Task directions:
Return every line of the listing below, unchanged, from its first line to the line holding "用意したデータを Contentful に登録します。", that line included.

Source material:
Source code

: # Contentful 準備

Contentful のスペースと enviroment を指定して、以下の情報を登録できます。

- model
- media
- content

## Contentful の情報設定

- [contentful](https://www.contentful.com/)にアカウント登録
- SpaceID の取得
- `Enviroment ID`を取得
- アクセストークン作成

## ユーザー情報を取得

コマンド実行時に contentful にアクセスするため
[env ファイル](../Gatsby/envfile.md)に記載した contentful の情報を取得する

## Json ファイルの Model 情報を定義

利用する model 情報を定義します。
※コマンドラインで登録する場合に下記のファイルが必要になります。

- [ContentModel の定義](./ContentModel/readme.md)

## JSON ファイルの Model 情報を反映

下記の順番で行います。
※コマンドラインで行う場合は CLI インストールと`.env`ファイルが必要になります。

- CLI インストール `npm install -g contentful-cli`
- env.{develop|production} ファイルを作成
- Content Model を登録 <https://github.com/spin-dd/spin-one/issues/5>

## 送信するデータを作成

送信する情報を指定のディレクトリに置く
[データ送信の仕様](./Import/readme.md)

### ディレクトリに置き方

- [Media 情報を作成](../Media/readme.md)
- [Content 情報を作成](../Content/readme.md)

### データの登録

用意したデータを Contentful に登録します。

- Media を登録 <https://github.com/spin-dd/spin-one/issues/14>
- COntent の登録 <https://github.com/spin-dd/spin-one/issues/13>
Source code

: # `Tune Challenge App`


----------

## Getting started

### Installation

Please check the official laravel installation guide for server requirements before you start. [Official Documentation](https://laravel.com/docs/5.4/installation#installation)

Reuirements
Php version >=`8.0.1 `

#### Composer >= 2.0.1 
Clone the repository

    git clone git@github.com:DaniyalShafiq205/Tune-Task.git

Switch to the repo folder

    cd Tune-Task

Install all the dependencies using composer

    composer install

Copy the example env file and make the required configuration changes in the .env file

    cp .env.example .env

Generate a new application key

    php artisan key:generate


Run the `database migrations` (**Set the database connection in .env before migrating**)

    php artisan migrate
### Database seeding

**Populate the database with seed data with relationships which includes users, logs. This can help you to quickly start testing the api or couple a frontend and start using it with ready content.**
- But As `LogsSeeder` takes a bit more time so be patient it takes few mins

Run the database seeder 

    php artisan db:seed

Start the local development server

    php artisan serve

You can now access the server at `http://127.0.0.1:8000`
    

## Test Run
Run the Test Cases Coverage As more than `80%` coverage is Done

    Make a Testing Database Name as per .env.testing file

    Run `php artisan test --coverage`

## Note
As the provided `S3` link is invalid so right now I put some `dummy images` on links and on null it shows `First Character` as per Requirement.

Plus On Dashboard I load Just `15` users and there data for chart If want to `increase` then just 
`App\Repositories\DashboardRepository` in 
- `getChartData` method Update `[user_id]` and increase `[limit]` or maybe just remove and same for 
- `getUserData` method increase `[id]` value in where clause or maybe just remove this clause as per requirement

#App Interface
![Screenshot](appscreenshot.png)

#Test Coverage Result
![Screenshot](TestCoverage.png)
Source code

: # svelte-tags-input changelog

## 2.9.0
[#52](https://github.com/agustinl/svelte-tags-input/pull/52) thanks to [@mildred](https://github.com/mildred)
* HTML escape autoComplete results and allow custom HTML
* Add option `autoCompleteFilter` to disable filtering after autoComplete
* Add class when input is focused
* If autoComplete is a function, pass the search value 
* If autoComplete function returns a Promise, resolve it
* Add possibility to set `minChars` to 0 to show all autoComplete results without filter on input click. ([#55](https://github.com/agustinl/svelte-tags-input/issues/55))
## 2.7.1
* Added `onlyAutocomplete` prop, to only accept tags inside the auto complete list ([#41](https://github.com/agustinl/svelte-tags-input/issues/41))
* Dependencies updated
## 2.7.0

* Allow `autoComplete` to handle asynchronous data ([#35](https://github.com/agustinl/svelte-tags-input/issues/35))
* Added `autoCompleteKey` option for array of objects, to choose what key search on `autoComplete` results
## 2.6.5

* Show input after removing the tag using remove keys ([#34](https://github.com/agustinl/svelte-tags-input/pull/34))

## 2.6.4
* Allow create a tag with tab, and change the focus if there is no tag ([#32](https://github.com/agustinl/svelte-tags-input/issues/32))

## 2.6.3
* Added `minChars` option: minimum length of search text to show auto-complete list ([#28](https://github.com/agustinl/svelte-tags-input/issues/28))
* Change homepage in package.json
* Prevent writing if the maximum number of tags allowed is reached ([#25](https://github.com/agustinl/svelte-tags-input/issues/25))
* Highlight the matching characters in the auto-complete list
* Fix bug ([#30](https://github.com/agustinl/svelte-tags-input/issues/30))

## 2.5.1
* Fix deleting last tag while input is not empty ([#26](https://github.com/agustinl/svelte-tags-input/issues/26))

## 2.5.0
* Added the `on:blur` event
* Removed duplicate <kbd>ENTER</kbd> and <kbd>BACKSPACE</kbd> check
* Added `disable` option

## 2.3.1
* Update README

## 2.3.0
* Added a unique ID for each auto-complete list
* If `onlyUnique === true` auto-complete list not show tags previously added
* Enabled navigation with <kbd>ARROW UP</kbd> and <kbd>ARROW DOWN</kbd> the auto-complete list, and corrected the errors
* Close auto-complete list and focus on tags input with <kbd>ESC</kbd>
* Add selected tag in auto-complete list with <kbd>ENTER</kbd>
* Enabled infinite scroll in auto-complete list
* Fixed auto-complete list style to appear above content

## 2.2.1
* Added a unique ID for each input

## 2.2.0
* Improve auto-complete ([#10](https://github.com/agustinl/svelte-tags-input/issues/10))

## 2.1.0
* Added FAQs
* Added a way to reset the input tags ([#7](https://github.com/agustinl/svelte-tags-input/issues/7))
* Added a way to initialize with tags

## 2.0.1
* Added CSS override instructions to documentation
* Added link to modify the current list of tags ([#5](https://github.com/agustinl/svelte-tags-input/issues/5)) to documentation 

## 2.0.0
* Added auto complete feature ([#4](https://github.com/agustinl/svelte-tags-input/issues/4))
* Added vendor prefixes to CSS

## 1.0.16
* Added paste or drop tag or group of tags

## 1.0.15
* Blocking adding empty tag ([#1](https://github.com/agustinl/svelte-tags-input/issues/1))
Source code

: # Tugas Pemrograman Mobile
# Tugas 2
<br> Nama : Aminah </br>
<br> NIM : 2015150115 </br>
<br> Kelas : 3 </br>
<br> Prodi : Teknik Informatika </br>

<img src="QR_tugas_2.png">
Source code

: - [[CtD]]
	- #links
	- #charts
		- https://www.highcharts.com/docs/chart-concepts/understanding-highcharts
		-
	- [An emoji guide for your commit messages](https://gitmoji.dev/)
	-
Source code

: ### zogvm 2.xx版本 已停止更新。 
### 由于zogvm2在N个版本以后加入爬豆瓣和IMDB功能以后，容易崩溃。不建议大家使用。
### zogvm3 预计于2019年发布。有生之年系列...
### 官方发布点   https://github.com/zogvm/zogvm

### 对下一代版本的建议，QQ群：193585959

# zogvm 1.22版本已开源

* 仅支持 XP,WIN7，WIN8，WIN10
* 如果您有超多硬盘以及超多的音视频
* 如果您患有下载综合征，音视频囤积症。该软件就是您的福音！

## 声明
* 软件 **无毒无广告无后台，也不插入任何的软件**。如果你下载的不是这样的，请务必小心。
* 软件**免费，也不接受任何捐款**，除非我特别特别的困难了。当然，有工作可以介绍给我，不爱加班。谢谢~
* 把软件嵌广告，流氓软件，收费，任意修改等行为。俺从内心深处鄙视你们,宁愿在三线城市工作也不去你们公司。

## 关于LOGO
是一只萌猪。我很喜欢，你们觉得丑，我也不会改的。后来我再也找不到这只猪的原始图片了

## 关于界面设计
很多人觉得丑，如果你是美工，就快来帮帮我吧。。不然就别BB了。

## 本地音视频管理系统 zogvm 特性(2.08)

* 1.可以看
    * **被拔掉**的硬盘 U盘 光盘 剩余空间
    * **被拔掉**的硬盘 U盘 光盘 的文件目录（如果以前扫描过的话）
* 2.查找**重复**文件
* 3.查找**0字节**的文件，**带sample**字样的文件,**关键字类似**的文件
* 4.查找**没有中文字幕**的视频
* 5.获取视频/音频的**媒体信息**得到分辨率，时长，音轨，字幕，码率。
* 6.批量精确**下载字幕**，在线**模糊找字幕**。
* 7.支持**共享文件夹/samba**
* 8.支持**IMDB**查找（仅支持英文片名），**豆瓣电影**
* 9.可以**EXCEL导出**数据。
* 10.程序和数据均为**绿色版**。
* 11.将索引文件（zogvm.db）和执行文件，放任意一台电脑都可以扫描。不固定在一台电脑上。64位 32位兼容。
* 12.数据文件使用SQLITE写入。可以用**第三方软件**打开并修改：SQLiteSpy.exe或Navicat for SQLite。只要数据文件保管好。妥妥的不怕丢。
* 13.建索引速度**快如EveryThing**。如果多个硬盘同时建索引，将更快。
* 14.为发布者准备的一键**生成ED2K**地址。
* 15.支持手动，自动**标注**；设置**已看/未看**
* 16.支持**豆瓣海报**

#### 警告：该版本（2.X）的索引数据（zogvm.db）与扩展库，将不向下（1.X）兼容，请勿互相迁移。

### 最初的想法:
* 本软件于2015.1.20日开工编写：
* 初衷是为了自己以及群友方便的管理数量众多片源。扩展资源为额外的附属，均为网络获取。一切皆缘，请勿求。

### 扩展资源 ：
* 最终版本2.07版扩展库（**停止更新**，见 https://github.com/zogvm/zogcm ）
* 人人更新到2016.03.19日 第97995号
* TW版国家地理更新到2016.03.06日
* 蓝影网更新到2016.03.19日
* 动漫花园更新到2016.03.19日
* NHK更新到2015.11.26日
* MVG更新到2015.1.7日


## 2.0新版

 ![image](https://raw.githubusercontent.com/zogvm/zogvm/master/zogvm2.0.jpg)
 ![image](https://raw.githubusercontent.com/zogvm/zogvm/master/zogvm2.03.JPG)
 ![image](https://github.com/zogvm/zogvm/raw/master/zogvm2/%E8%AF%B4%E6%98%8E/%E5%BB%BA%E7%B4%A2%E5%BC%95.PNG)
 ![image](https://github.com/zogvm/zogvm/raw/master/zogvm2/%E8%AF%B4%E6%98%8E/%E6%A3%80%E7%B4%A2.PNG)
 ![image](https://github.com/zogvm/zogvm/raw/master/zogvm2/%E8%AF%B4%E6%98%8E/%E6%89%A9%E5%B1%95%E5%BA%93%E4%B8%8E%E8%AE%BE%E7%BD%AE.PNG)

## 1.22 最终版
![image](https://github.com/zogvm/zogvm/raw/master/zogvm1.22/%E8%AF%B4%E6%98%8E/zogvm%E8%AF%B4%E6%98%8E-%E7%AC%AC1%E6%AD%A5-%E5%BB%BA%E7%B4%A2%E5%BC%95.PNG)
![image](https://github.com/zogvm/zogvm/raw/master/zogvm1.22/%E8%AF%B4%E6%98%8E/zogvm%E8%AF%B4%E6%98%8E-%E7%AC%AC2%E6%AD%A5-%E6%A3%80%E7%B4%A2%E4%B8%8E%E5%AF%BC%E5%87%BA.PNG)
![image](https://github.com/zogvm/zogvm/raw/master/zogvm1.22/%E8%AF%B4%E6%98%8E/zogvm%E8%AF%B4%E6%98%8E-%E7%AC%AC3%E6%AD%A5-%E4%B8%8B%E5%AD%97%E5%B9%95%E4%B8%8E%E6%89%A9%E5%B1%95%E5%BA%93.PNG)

Result:
Source code

: # Contentful 準備

Contentful のスペースと enviroment を指定して、以下の情報を登録できます。

- model
- media
- content

## Contentful の情報設定

- [contentful](https://www.contentful.com/)にアカウント登録
- SpaceID の取得
- `Enviroment ID`を取得
- アクセストークン作成

## ユーザー情報を取得

コマンド実行時に contentful にアクセスするため
[env ファイル](../Gatsby/envfile.md)に記載した contentful の情報を取得する

## Json ファイルの Model 情報を定義

利用する model 情報を定義します。
※コマンドラインで登録する場合に下記のファイルが必要になります。

- [ContentModel の定義](./ContentModel/readme.md)

## JSON ファイルの Model 情報を反映

下記の順番で行います。
※コマンドラインで行う場合は CLI インストールと`.env`ファイルが必要になります。

- CLI インストール `npm install -g contentful-cli`
- env.{develop|production} ファイルを作成
- Content Model を登録 <https://github.com/spin-dd/spin-one/issues/5>

## 送信するデータを作成

送信する情報を指定のディレクトリに置く
[データ送信の仕様](./Import/readme.md)

### ディレクトリに置き方

- [Media 情報を作成](../Media/readme.md)
- [Content 情報を作成](../Content/readme.md)

### データの登録

用意したデータを Contentful に登録します。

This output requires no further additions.